__EXERCISE BRIEF__
Only the last stretch of the records is wanted: restate word for word the line with "I am trying" and every line after it.
##### SUPPLIED RECORDS
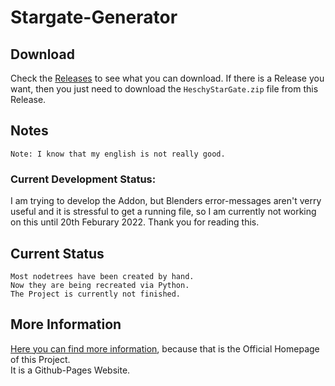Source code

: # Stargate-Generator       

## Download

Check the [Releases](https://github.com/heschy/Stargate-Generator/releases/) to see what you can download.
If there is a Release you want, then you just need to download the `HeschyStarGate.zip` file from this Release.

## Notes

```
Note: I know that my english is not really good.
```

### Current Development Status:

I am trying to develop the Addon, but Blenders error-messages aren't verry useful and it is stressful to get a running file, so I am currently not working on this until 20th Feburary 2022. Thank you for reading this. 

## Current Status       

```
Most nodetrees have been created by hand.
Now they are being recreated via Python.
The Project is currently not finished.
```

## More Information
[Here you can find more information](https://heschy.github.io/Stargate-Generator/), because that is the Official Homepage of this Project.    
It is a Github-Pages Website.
##########
__EXERCISE RESULT__
I am trying to develop the Addon, but Blenders error-messages aren't verry useful and it is stressful to get a running file, so I am currently not working on this until 20th Feburary 2022. Thank you for reading this. 

## Current Status       

```
Most nodetrees have been created by hand.
Now they are being recreated via Python.
The Project is currently not finished.
```

## More Information
[Here you can find more information](https://heschy.github.io/Stargate-Generator/), because that is the Official Homepage of this Project.    
It is a Github-Pages Website.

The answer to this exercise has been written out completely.